HIP – Convert CUDA to Portable C++

waynecochran · on March 18, 2018

When I write CUDA kernels I am very specific in optimizing for nVidia GPU features:

     * I have 1024 threads per block
     * I have 48KB of shared memory per block
     * I have 32 threads per warp and need make sure that 
       global to local memory reads are coalesced.
     * Think SIMD and avoid branching as much as possible

My kernels usually follow a specific pattern:

     (1) Read global memory into local memory: making sure that
         if thread i reads memory[n], then thread i+1 
         reads memory[n+1].
     (2) __syncthreads().
     (3) Do computation in in most thread balanced way possible.
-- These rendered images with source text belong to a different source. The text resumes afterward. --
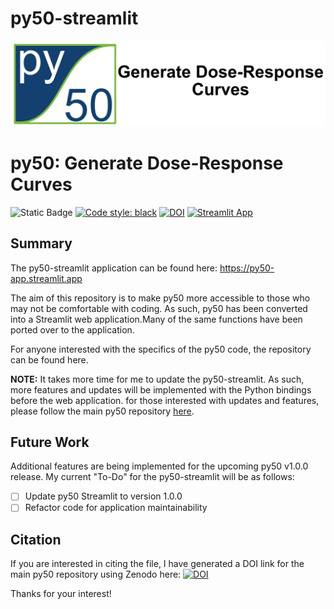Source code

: # py50-streamlit

![py50_full.png](py50-streamlit/img/py50_full.png)

# py50: Generate Dose-Response Curves

![Static Badge](https://img.shields.io/badge/py50_v1.0.0-13406E)
[![Code style: black](https://img.shields.io/badge/code%20style-black-000000.svg)](https://github.com/psf/black)
[![DOI](https://zenodo.org/badge/716929963.svg)](https://zenodo.org/doi/10.5281/zenodo.10183912)
[![Streamlit App](https://static.streamlit.io/badges/streamlit_badge_red.svg)](https://py50-app.streamlit.app) 

## Summary

The py50-streamlit application can be found here: https://py50-app.streamlit.app 

The aim of this repository is to make py50 more accessible to those who may not be comfortable with coding.
As such, py50 has been converted into a Streamlit web application.Many of the same functions have been ported
over to the application. 

For anyone interested with the specifics of the py50 code, the repository can be found here.

**NOTE:** It takes more time for me to update the py50-streamlit. As such, more features and updates will be implemented 
with the Python bindings before the web application. for those interested with updates and features, please follow the 
main py50 repository [here](https://github.com/tlint101/py50).

## Future Work
Additional features are being implemented for the upcoming py50 v1.0.0 release. My current "To-Do" for the py50-streamlit
will be as follows:

- [ ] Update py50 Streamlit to version 1.0.0
- [ ] Refactor code for application maintainability

## Citation
If you are interested in citing the file, I have generated a DOI link for the main py50 repository using Zenodo here: [![DOI](https://zenodo.org/badge/716929963.svg)](https://zenodo.org/doi/10.5281/zenodo.10183912)

Thanks for your interest! 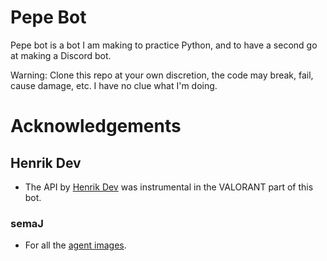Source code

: # Pepe Bot

Pepe bot is a bot I am making to practice Python, and to have a second go at making a Discord bot. 

Warning: Clone this repo at your own discretion, the code may break, fail, cause damage, etc. I have no clue what I'm doing.

# Acknowledgements

## Henrik Dev
- The API by [Henrik Dev](https://github.com/Henrik-3/) was instrumental in the VALORANT part of this bot.

### semaJ
- For all the [agent images](./imgs/agents). 
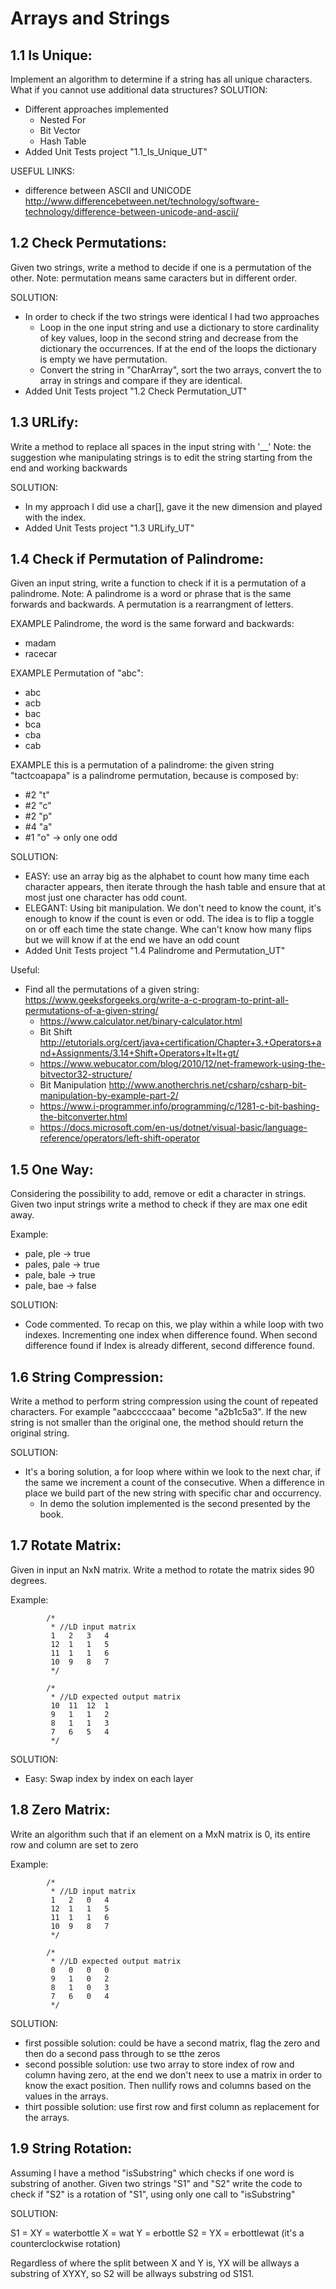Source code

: # Arrays and Strings 

## 1.1 Is Unique: 
Implement an algorithm to determine if a string has all unique characters. What if you cannot use additional data structures? 
SOLUTION:
- Different approaches implemented
  - Nested For
  - Bit Vector
  - Hash Table
- Added Unit Tests project "1.1_Is_Unique_UT"

USEFUL LINKS:
- difference between ASCII and UNICODE http://www.differencebetween.net/technology/software-technology/difference-between-unicode-and-ascii/

## 1.2 Check Permutations: 
Given two strings, write a method to decide if one is a permutation of the other.
Note: permutation means same caracters but in different order.

SOLUTION:
- In order to check if the two strings were identical I had two approaches
  - Loop in the one input string and use a dictionary to store cardinality of key values, loop in the second string and decrease from the dictionary the occurrences. If at the end of the loops the dictionary is empty we have permutation.
  - Convert the string in "CharArray", sort the two arrays, convert the to array in strings and compare if they are identical.
- Added Unit Tests project "1.2 Check Permutation_UT"

## 1.3 URLify:
Write a method to replace all spaces in the input string with '__'
Note: the suggestion whe manipulating strings is to edit the string starting from the end and working backwards

SOLUTION:
- In my approach I did use a char[], gave it the new dimension and played with the index.
- Added Unit Tests project "1.3 URLify_UT"

## 1.4 Check if Permutation of Palindrome:
Given an input string, write a function to check if it is a permutation of a palindrome.
Note: A palindrome is a word or phrase that is the same forwards and backwards. A permutation is a rearrangment of letters.

EXAMPLE Palindrome, the word is the same forward and backwards:
- madam
- racecar

EXAMPLE Permutation of "abc":
- abc
- acb
- bac
- bca
- cba
- cab

EXAMPLE this is a permutation of a palindrome:
the given string "tactcoapapa" is a palindrome permutation, because is composed by:
- #2 "t"
- #2 "c"
- #2 "p"
- #4 "a"
- #1 "o" -> only one odd

SOLUTION:
- EASY: use an array big as the alphabet to count how many time each character appears, then iterate through the hash table and ensure that at most just one character has odd count.
- ELEGANT: Using bit manipulation. We don't need to know the count, it's enough to know if the count is even or odd. 
The idea is to flip a toggle on or off each time the state change. Whe can't know how many flips but we will know if at the end we have an odd count
- Added Unit Tests project "1.4 Palindrome and Permutation_UT"

Useful:
- Find all the permutations of a given string: https://www.geeksforgeeks.org/write-a-c-program-to-print-all-permutations-of-a-given-string/
  - https://www.calculator.net/binary-calculator.html
  - Bit Shift http://etutorials.org/cert/java+certification/Chapter+3.+Operators+and+Assignments/3.14+Shift+Operators+lt+lt+gt/
  - https://www.webucator.com/blog/2010/12/net-framework-using-the-bitvector32-structure/
  - Bit Manipulation http://www.anotherchris.net/csharp/csharp-bit-manipulation-by-example-part-2/
  - https://www.i-programmer.info/programming/c/1281-c-bit-bashing-the-bitconverter.html
  - https://docs.microsoft.com/en-us/dotnet/visual-basic/language-reference/operators/left-shift-operator
  
## 1.5 One Way:
Considering the possibility to add, remove or edit a character in strings. Given two input strings write a method to check if they are max one edit away.

Example: 
- pale, ple -> true
- pales, pale -> true
- pale, bale -> true
- pale, bae -> false

SOLUTION:
- Code commented. To recap on this, we play within a while loop with two indexes. Incrementing one index when difference found. When second difference found if Index is already different, second difference found. 

## 1.6 String Compression:
Write a method to perform string compression using the count of repeated characters. For example "aabcccccaaa" become "a2b1c5a3".
If the new string is not smaller than the original one, the method should return the original string.

SOLUTION:
- It's a boring solution, a for loop where within we look to the next char, if the same we increment a count of the consecutive. When a difference in place we build part of the new string with specific char and occurrency.
  - In demo the solution implemented is the second presented by the book.

## 1.7 Rotate Matrix:
Given in input an NxN matrix. Write a method to rotate the matrix sides 90 degrees.

Example:

            /* 
             * //LD input matrix
             1   2   3   4
             12  1   1   5
             11  1   1   6
             10  9   8   7
             */

            /* 
             * //LD expected output matrix
             10  11  12  1
             9   1   1   2
             8   1   1   3
             7   6   5   4
             */

SOLUTION:
- Easy: Swap index by index on each layer


## 1.8 Zero Matrix:
Write an algorithm such that if an element on a MxN matrix is 0, its entire row and column are set to zero

Example:

            /* 
             * //LD input matrix
             1   2   0   4
             12  1   1   5
             11  1   1   6
             10  9   8   7
             */

            /* 
             * //LD expected output matrix
             0   0   0   0 
             9   1   0   2
             8   1   0   3
             7   6   0   4
             */

SOLUTION:
- first possible solution: could be have a second matrix, flag the zero and then do a second pass through to se tthe zeros
- second possible solution: use two array to store index of row and column having zero, at the end we don't neex to use a matrix in order to know the exact position. Then nullify rows and columns based on the values in the arrays.
- thirt possible solution: use first row and first column as replacement for the arrays.


## 1.9 String Rotation:
Assuming I have a method "isSubstring" which checks if one word is substring of another.
Given two strings "S1" and "S2" write the code to check if "S2" is a rotation of "S1", using only one call to "isSubstring"

SOLUTION:

S1 = XY = waterbottle
X = wat 
Y = erbottle
S2 = YX = erbottlewat (it's a counterclockwise rotation)

Regardless of where the split between X and Y is, YX will be allways a substring of XYXY, so S2 will be allways substring od S1S1.


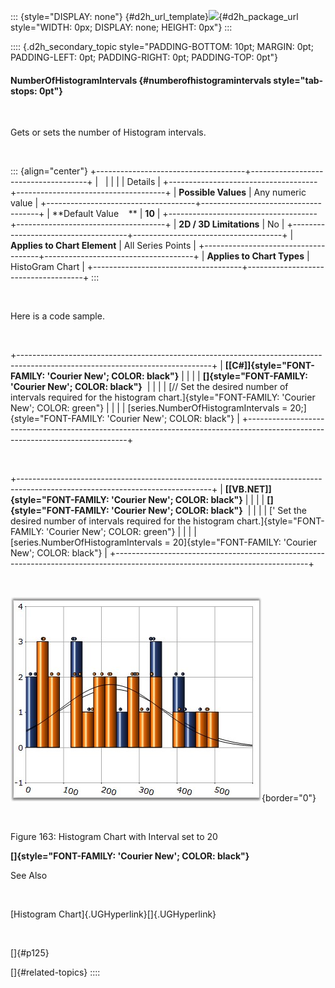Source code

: ::: {style="DISPLAY: none"}
[](ms-xhelp:///?Id=d2h_url_template){#d2h_url_template}![](!package_url!){#d2h_package_url style="WIDTH: 0px; DISPLAY: none; HEIGHT: 0px"}
:::

:::: {.d2h_secondary_topic style="PADDING-BOTTOM: 10pt; MARGIN: 0pt; PADDING-LEFT: 0pt; PADDING-RIGHT: 0pt; PADDING-TOP: 0pt"}
#### NumberOfHistogramIntervals {#numberofhistogramintervals style="tab-stops: 0pt"}

 

Gets or sets the number of Histogram intervals.

 

::: {align="center"}
+-------------------------------------+-------------------------------------+
|                                                                           |
|                                                                           |
| Details                                                                   |
+-------------------------------------+-------------------------------------+
| **Possible Values**                 | Any numeric value                   |
+-------------------------------------+-------------------------------------+
| **Default Value    **               | **10**                              |
+-------------------------------------+-------------------------------------+
| **2D / 3D Limitations**             | No                                  |
+-------------------------------------+-------------------------------------+
| **Applies to Chart Element**        | All Series Points                   |
+-------------------------------------+-------------------------------------+
| **Applies to Chart Types**          | HistoGram Chart                     |
+-------------------------------------+-------------------------------------+
:::

 

Here is a code sample.

 

+------------------------------------------------------------------------------------------------------------------------------+
| **[\[C#\]]{style="FONT-FAMILY: 'Courier New'; COLOR: black"}**                                                               |
|                                                                                                                              |
| **[]{style="FONT-FAMILY: 'Courier New'; COLOR: black"}**                                                                     |
|                                                                                                                              |
| [// Set the desired number of intervals required for the histogram chart.]{style="FONT-FAMILY: 'Courier New'; COLOR: green"} |
|                                                                                                                              |
| [series.NumberOfHistogramIntervals = 20;]{style="FONT-FAMILY: 'Courier New'; COLOR: black"}                                  |
+------------------------------------------------------------------------------------------------------------------------------+

 

+------------------------------------------------------------------------------------------------------------------------------+
| **[\[VB.NET\]]{style="FONT-FAMILY: 'Courier New'; COLOR: black"}**                                                           |
|                                                                                                                              |
| **[]{style="FONT-FAMILY: 'Courier New'; COLOR: black"}**                                                                     |
|                                                                                                                              |
| [\' Set the desired number of intervals required for the histogram chart.]{style="FONT-FAMILY: 'Courier New'; COLOR: green"} |
|                                                                                                                              |
| [series.NumberOfHistogramIntervals = 20]{style="FONT-FAMILY: 'Courier New'; COLOR: black"}                                   |
+------------------------------------------------------------------------------------------------------------------------------+

 

![](ImagesExt/image84_163.jpg){border="0"}

 

Figure 163: Histogram Chart with Interval set to 20

**[]{style="FONT-FAMILY: 'Courier New'; COLOR: black"}** 

See Also

 

[Histogram Chart]{.UGHyperlink}[]{.UGHyperlink}

 

[]{#p125} 

[]{#related-topics}
::::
This very specific pattern doesn't really work elsewhere. In fact, optimizing in this fashion and then porting to C++ and elsewhere loses the specific optimization. Programming in more general way loses all the things that makes the program fast. Anyway, I definitely going to look this over more.

dragontamer · on March 19, 2018

AMD's "HCC" is C++ with templates added onto it. Unlike CUDA, HCC implements all relevant features in C++ Templates alone.

If you simply do 64-thread per "warp" (AMD's groups are per-64) and 32KB LDS aka Shared memory per block, you would be able to write portable high-performance code between AMD GPUs and NVidia GPUs.

AMD seems like its a bit behind with regards to GPGPU adoption. But AMD's hardware seems to be a good bit cheaper. You can get HBM2 models at ~$2000 from AMD (Firepro WX9100, which is Vega architecture)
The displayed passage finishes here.